INPUT MATERIAL

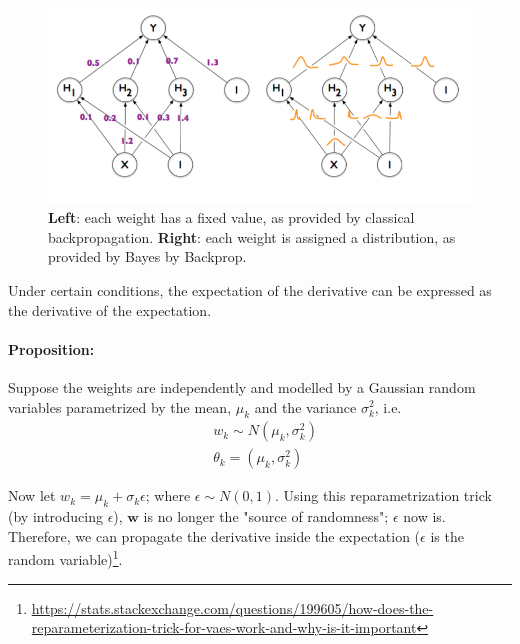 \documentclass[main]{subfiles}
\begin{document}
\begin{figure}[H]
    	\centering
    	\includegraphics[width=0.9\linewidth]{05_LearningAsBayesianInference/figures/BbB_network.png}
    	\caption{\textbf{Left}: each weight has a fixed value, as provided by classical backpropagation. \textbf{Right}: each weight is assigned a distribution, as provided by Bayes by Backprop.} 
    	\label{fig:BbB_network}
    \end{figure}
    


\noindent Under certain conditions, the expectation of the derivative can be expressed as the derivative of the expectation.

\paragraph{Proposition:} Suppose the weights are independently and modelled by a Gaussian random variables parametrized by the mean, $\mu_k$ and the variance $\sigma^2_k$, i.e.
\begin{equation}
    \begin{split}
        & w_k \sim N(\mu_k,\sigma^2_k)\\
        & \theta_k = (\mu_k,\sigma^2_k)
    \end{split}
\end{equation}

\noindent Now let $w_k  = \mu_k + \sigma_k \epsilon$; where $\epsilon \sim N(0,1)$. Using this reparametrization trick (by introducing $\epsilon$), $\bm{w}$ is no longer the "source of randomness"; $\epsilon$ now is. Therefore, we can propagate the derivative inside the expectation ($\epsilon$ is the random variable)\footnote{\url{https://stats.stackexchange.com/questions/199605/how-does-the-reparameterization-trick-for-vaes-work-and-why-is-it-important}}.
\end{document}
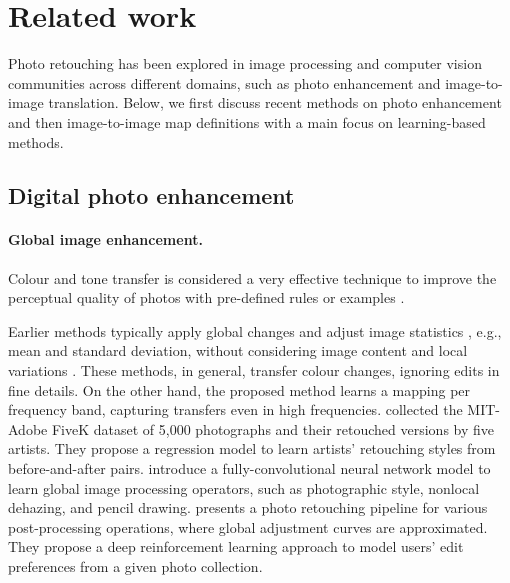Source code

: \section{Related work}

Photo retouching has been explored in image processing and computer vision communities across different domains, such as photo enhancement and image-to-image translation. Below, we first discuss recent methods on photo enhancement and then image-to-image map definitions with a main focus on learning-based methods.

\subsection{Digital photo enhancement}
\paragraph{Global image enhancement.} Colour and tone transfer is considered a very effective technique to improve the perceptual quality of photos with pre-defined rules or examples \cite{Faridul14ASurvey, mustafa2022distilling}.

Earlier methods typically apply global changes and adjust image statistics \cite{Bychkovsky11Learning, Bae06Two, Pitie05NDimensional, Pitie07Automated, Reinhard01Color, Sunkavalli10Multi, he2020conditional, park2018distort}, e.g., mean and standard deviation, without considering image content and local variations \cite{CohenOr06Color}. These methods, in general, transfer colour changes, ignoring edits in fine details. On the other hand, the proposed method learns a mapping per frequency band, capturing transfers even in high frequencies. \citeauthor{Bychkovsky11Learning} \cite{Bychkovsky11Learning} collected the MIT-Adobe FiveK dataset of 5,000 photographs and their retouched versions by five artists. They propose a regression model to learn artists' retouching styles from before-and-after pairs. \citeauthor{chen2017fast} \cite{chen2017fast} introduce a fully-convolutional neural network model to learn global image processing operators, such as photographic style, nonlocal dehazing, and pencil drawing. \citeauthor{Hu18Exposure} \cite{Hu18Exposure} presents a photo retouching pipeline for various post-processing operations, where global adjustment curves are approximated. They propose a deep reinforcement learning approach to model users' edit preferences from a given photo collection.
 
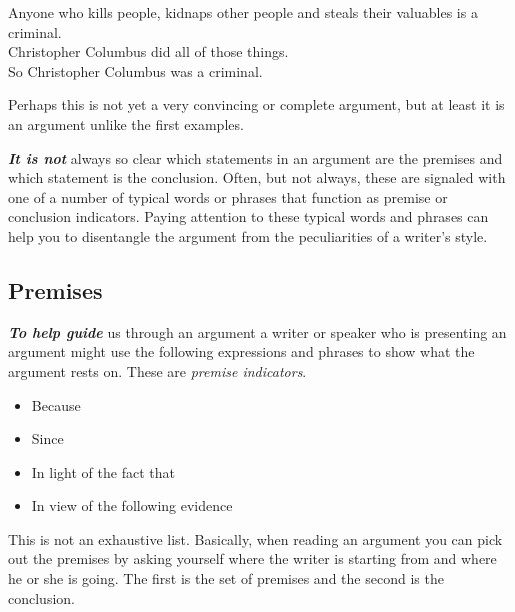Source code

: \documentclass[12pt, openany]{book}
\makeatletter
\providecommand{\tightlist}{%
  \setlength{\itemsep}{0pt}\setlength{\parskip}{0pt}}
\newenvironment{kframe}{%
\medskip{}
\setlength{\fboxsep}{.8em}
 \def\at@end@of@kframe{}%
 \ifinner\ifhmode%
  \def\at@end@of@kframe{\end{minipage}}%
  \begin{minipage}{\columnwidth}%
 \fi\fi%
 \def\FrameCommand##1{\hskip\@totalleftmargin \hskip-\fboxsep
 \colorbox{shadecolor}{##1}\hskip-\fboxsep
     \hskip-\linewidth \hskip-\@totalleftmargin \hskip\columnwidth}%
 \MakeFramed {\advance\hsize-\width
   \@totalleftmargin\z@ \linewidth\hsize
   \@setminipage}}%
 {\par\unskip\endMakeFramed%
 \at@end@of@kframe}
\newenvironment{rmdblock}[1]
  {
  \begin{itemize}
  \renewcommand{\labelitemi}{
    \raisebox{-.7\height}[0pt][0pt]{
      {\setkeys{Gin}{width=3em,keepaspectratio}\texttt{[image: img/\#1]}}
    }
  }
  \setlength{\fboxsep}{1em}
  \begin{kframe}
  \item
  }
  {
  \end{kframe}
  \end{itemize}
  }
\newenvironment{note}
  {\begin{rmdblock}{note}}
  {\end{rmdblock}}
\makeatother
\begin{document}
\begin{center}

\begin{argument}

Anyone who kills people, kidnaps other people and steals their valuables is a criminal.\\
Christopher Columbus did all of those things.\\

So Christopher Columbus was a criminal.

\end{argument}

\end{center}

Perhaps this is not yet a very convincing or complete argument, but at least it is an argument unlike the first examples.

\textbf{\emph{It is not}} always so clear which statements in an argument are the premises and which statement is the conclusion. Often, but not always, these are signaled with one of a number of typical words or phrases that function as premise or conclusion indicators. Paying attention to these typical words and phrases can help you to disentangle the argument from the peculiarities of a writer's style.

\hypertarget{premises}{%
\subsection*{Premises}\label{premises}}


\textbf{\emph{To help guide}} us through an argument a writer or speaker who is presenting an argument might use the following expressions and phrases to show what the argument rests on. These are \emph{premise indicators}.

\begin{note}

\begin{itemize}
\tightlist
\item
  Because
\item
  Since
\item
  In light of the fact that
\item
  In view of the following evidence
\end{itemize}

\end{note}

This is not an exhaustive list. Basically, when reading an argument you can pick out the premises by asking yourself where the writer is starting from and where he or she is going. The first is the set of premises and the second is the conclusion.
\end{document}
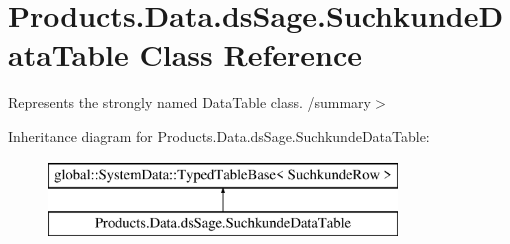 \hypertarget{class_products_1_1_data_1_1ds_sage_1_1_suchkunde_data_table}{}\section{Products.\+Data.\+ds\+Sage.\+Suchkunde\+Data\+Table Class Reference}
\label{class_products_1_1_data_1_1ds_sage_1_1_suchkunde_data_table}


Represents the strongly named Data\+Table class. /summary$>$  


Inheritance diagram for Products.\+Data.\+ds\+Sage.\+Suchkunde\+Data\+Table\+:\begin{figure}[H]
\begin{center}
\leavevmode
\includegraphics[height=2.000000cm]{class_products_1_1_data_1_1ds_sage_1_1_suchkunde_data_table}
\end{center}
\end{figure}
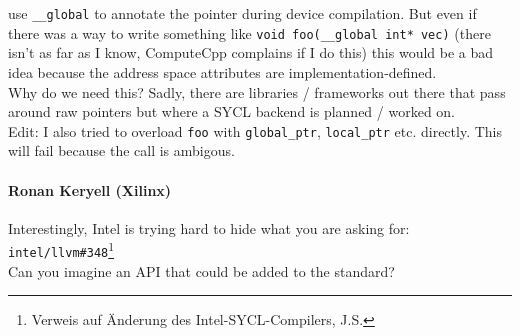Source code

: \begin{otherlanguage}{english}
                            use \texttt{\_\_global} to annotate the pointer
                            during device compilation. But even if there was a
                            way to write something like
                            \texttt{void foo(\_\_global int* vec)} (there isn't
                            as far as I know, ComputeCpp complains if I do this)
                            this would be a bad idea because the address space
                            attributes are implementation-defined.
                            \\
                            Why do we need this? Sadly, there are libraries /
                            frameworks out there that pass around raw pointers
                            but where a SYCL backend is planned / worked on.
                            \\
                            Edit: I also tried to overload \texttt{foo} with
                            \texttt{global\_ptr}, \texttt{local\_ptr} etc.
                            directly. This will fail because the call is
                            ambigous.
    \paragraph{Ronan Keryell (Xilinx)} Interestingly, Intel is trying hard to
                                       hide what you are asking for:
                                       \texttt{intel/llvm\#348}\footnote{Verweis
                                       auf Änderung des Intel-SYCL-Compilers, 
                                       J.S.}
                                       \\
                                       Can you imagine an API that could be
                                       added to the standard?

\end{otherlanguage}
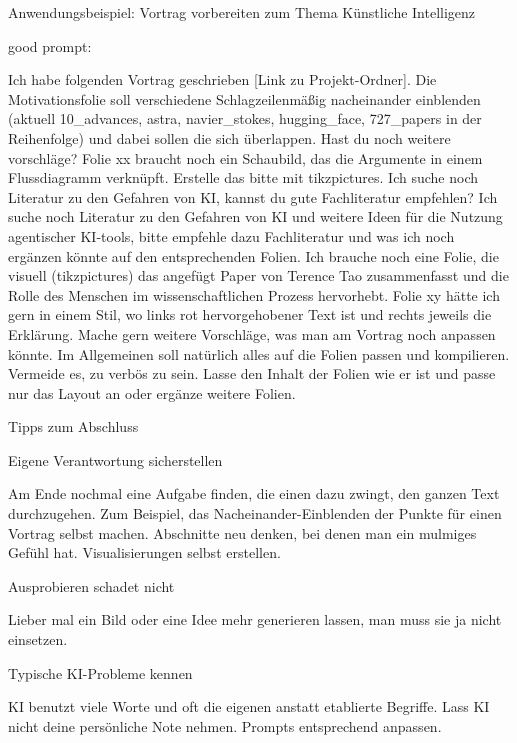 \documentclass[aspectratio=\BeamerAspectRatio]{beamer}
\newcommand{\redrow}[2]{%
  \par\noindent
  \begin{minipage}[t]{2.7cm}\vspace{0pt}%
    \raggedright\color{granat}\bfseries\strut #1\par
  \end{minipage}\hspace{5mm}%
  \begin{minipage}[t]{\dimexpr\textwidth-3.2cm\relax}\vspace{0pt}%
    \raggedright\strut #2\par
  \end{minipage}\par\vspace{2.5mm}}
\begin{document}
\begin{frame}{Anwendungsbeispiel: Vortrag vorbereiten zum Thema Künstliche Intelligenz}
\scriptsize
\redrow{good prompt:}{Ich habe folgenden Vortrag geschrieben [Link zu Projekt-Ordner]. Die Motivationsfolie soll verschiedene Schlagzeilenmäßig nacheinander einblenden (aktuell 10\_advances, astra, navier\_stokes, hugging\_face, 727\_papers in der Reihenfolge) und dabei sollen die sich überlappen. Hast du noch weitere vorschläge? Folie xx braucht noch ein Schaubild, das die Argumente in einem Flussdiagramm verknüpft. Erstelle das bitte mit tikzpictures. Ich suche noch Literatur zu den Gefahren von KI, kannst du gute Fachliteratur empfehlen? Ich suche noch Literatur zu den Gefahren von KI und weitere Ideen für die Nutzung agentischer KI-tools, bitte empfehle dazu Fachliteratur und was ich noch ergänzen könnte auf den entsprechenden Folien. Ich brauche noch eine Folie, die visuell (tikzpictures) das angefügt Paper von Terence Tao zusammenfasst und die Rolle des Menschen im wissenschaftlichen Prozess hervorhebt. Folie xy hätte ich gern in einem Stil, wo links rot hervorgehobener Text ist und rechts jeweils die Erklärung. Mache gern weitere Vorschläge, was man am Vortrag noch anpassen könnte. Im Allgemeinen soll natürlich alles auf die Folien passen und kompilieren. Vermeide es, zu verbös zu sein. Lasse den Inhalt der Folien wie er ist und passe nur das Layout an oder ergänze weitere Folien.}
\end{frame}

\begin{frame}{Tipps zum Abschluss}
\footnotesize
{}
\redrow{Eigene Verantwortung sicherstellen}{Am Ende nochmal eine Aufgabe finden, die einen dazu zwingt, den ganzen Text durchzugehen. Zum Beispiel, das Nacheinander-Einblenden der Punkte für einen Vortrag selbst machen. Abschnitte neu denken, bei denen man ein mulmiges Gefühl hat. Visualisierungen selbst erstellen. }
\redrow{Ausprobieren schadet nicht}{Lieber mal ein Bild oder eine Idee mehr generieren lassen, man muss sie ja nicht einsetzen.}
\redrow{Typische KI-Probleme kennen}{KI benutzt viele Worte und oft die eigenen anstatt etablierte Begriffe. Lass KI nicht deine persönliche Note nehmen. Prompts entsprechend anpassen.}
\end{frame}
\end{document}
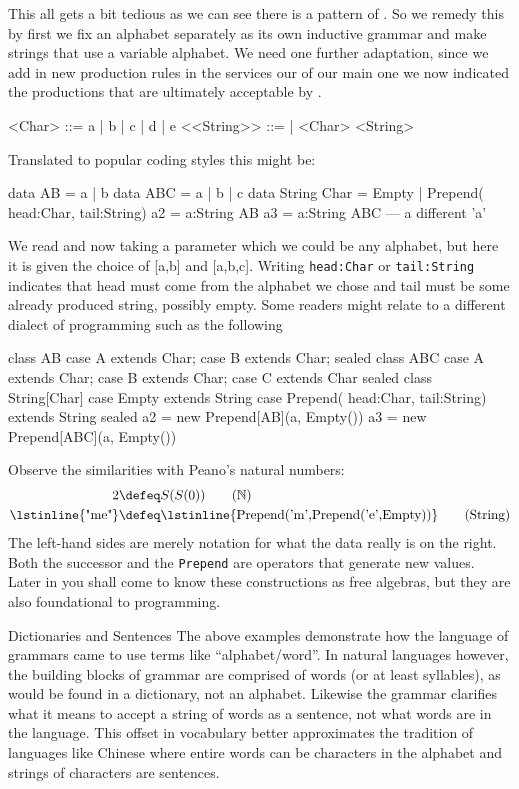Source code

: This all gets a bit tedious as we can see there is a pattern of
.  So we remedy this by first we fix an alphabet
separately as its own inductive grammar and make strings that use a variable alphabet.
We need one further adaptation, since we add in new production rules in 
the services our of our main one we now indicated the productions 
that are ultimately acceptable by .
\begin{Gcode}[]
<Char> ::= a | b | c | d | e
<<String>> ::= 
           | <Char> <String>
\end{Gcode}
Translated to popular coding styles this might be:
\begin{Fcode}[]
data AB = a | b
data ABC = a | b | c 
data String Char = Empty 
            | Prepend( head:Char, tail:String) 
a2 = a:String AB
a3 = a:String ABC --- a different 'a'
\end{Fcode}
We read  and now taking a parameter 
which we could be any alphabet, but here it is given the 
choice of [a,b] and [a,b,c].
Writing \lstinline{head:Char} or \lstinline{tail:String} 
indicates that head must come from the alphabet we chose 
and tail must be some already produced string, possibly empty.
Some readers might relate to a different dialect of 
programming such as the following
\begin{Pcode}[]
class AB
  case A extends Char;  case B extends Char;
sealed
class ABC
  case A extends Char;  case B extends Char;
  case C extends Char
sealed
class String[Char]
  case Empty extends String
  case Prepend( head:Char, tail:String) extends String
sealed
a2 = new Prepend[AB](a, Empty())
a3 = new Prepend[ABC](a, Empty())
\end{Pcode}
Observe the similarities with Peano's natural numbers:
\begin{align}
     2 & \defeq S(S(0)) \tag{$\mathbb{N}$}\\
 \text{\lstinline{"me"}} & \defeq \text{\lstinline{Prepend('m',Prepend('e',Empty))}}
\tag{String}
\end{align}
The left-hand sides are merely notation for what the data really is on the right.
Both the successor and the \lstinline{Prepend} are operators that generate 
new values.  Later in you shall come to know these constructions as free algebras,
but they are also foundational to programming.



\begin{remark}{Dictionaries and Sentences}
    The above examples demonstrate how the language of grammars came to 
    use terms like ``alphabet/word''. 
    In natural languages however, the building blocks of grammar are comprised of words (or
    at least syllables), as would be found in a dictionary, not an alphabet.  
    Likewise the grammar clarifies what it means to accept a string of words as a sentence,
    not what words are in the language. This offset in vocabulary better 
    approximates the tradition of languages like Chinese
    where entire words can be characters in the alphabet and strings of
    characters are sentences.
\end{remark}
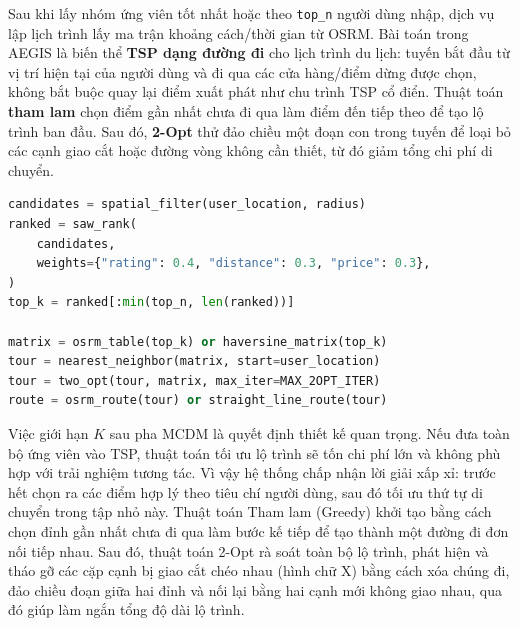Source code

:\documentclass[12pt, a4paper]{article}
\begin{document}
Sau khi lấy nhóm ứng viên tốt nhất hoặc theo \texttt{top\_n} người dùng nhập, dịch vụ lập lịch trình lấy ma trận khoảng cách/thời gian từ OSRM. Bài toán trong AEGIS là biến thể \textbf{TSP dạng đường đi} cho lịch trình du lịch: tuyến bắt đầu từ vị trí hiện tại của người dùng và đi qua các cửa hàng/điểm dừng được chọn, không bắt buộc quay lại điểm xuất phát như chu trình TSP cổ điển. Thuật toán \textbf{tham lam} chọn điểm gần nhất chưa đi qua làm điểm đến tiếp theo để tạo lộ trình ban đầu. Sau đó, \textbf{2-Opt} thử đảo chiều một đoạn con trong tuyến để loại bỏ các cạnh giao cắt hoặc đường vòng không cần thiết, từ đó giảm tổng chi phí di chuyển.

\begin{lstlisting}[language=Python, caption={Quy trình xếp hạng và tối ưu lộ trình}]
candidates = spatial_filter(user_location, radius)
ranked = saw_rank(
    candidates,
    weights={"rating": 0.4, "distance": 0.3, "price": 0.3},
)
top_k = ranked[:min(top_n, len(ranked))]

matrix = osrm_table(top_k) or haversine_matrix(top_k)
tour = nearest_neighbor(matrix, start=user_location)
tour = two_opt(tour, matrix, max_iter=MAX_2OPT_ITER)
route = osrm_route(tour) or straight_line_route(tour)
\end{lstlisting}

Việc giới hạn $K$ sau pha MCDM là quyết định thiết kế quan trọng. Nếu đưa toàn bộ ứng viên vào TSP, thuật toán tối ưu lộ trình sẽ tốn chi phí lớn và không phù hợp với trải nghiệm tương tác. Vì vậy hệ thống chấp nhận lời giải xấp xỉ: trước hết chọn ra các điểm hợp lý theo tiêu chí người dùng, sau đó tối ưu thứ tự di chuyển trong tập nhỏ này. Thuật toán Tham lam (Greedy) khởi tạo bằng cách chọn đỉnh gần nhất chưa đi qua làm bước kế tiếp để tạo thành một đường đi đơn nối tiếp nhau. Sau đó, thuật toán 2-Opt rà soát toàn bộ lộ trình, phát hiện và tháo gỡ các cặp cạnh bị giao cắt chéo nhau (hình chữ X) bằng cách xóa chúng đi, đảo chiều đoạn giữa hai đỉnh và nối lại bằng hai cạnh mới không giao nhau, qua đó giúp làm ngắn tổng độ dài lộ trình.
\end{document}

ACTION ITEM
What lines above mention "remark"? Copy each one.

ANSWER BELOW
\begin{remark}{Dictionaries and Sentences}
\end{remark}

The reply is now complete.